Leo Kolivakis's picture




Submitted by Leo Kolivakis, publisher of Pension Pulse.

Andrew Cockburn wrote an excellent article in counterpunch, How the Teamsters Beat Goldman Sachs (hat tip, Tom Naylor):

Among
the causes of the ongoing financial meltdown, many experts cite the
Commodity Futures Modernization Act, smuggled through Congress late on
a December evening in 2000. The law exempted Credit Default Swaps.

(CDS)
which are essentially bets on the value of securities from all
regulation, including state gambling laws. This allowed Wall Street to
conclude that any risk could be hedged with a bet. The result, of
course, was disaster, with economic consequences that we will be
feeling for a very long time.

“When I wrote part of that
legislation with these hands on my little keyboard,” a former financial
industry lobbyist who helped craft the law recently told me, “I didn’t
realize that this was going to make people lose their jobs, pension
funds their reserves, universities their endowments. But that’s what
happened”

There are now shelves full of books describing the
disaster caused by the enabling of Wall Street as a wide open casino.
But amidst the wreckage and plaintive cries for “reform,” Wall Street
is full tilt in the business of destroying companies and throwing
thousands of men and women out of work in order to turn a quick profit
on a CDS trade.

In recent weeks the 30,000 employees of YRC
Worldwide, one of the nation’s largest trucking companies, discovered
that they had unwittingly been drafted as chips in the casino. The
company, built up through a series of misguidedly overpriced takeovers
in the years of the credit bubble, had hit a financial wall thanks to
the fall off of business in the recession.

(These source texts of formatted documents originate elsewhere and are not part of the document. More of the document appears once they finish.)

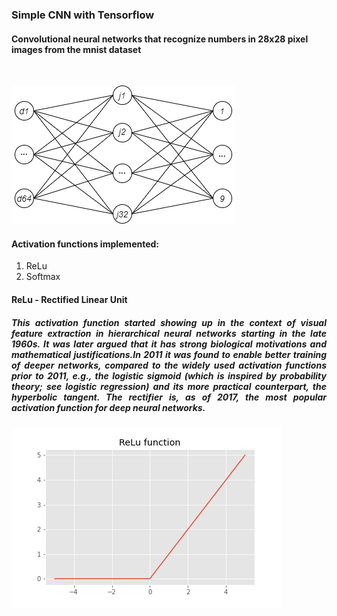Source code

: <h3><b>Simple CNN with Tensorflow</b></h3>

<h4>Convolutional neural networks that recognize numbers in 28x28 pixel images from the mnist dataset</h4>
</br>

<p><img src = "images/0001.png"></p>


<h4>Activation functions implemented:</h4>
<ol>
      <li>ReLu</li>
      <li>Softmax</li>
</ol>

<h4>ReLu - Rectified Linear Unit</h4>

<h5><p align='Justify'>This activation function started showing up in the context of visual feature extraction in hierarchical neural networks starting in the late 1960s. It was later argued that it has strong biological motivations and mathematical justifications.In 2011 it was found to enable better training of deeper networks, compared to the widely used activation functions prior to 2011, e.g., the logistic sigmoid (which is inspired by probability theory; see logistic regression) and its more practical counterpart, the hyperbolic tangent. The rectifier is, as of 2017, the most popular activation function for deep neural networks.</p></h5>

<p><img src = "images/ReLu Function.png"></p>
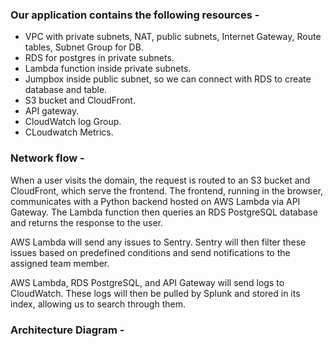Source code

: ### Our application contains the following resources -
- VPC with private subnets, NAT, public subnets, Internet Gateway, Route tables, Subnet Group for DB.
- RDS for postgres in private subnets.
- Lambda function inside private subnets.
- Jumpbox inside public subnet, so we can connect with RDS to create database and table.
- S3 bucket and CloudFront.
- API gateway.
- CloudWatch log Group.
- CLoudwatch Metrics.

### Network flow -
When a user visits the domain, the request is routed to an S3 bucket and CloudFront, which serve the frontend. The frontend, running in the browser, communicates with a Python backend hosted on AWS Lambda via API Gateway. The Lambda function then queries an RDS PostgreSQL database and returns the response to the user.

AWS Lambda will send any issues to Sentry. Sentry will then filter these issues based on predefined conditions and send notifications to the assigned team member.

AWS Lambda, RDS PostgreSQL, and API Gateway will send logs to CloudWatch. These logs will then be pulled by Splunk and stored in its index, allowing us to search through them.

### Architecture Diagram -


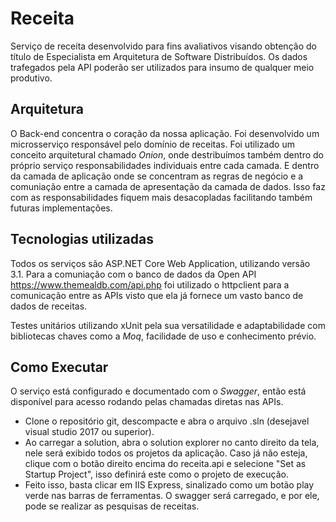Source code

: # Receita
Serviço de receita desenvolvido para fins avaliativos visando obtenção do título de Especialista em Arquitetura de Software Distribuídos. Os dados trafegados pela API poderão ser utilizados para insumo de qualquer meio produtivo. 

## Arquitetura

O Back-end concentra o coração da nossa aplicação. Foi desenvolvido um microsserviço responsável pelo domínio de receitas. Foi utilizado um conceito arquitetural chamado *Onion*, onde destribuímos também dentro do próprio serviço responsabilidades individuais entre cada camada. E dentro da camada de aplicação onde se concentram as regras de negócio e a comuniação entre a camada de apresentação da camada de dados. Isso faz com as responsabilidades fiquem mais desacopladas facilitando também futuras implementações. 

## Tecnologias utilizadas

Todos os serviços são ASP.NET Core Web Application, utilizando versão 3.1. Para a comuniação com o banco de dados da Open API https://www.themealdb.com/api.php foi utilizado o httpclient para a comunicação entre as APIs visto que ela já fornece um vasto banco de dados de receitas.

Testes unitários utilizando xUnit pela sua versatilidade e adaptabilidade com bibliotecas chaves como a *Moq*, facilidade de uso e conhecimento prévio. 

## Como Executar

O serviço está configurado e documentado com o *Swagger*, então está disponível para acesso rodando pelas chamadas diretas nas APIs.

 - Clone o repositório git, descompacte e abra o arquivo .sln (desejavel visual studio 2017 ou superior).
 - Ao carregar a solution, abra o solution explorer no canto direito da tela, nele será exibido todos os projetos da aplicação. Caso já não esteja, clique com o botão direito encima do receita.api e selecione "Set as Startup Project", isso definirá este como o projeto de execução.
 - Feito isso, basta clicar em IIS Express, sinalizado como um botão play verde nas barras de ferramentas. O swagger será carregado, e por ele, pode se realizar as pesquisas de receitas.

Unless investors holding the
company’s bonds could be persuaded to swap their debt for equity, the
company would go bankrupt and its employees thrown out of work.

In
a sane world the bondholders would have had little trouble in seeing
the wisdom of the plan and signing on. But the world we live in does
things differently. We have, for example, the practice known as “basis
packaging” in which a company such as YRCW, while attempting to
restructure its debt, discovers that some of the bondholders have
simultaneously bet, through the use of credit default swaps, on the
company going bankrupt. As bondholders, they can sabotage any rescue
operation by refusing to cooperate and thus collect on their winning
bets even as the truck drivers begin collecting unemployment.

This
was exactly what was happening in the case of YRCW. According to
Michael Greenberger, the University of Maryland law professor who
headed Trading and Markets at the Commodity Futures Trading Commission
in the Clinton Administration, this was a case of “Goldman (Sachs) et
al seemingly forcing the country’s biggest truck company into
bankruptcy in order to get pay-offs under CDS, with 50,000 jobs at
stake.

Hedge fund entrepreneur David Einhorn, who denounced the
malign practice at an investors’ conference earlier this year, claims
that “basis packaging” has already been a major contributor to the
bankruptcy of companies such as Abitibi-Bowater, General Growth
Properties, Six Flags and even General Motors. Deriding calls for
regulation of the CDS business, he declared that “trying to make safer
CDS is like trying to make safer asbestos. How many real businesses
have to fail before policy makers decide to simply ban them?”

Waiting
for policy-makers to do the right thing will take a while. Credible
reports indicate that Rahm Emanuel is counting on Wall Street cash to
get the Democrats through the 2010 election. But fortunately the YRCW
workers had the backing of their union, the Teamsters.

With
strategic input from Greenberger, the Teamsters were able to identify
whom they were up against. “We picked up intelligence that Goldman
(Sachs) was making markets (in CDS) and then we got some direct
evidence,” Teamster spokesman Ian Gold tells me. But Goldman was not
alone. “All of Wall Street” was trying to bring the company down.

In
response, the union made it clear that they were prepared to name
names. “We would make it our mission to hold people accountable,” says
Gold. Following advice from Greenberger on strategy, Teamster President
James Hoffa wrote to relevant Senators, Congressmen, State Attorneys
General and regulators detailing how “Certain financial firms, have
been or are marketing and/or underwriting a strategy where bonds in
YRCW would be bought by investors with the intent of voting against the
exchange, thereby triggering a bankruptcy that would pay the investors
and possible other financial firms huge profits from the high CDS
payments which would be triggered by a YRCW bankruptcy or liquidation.
The profit from the YRCW CDSs would far outweigh losses from the failed
YRCW bonds.”

Widely reviled as “the vampire squid” of the
financial world, Goldman proved unwilling to be charged with throwing
30,000 truckers out of work. The bank not only caved, but offered its
help. “As well it should have,” notes Greenberger. In a sudden
turnabout, the company began cooperating in an effort to recruit
bondholders who would do the right thing and vote for the
restructuring. Even so, time was running out.

YRCW was forced to
postpone the crucial vote on the structuring no less than six times. By
December 30, Brigade Capital, a $5 billion New York hedge fund, was the
last major holdout. Only when the Teamsters prepared to picket
Brigade’s Park Avenue offices did the fund fold.

Just this once,
a powerful union stopped the casino operators in their tracks.
Meanwhile, too many other workers are left simply to fulfill their role
as chips on the tables.

Andrew Cockburn is the co-producer of the feature documentary on the financial catastrophe American Casino. You can watch the trailer below.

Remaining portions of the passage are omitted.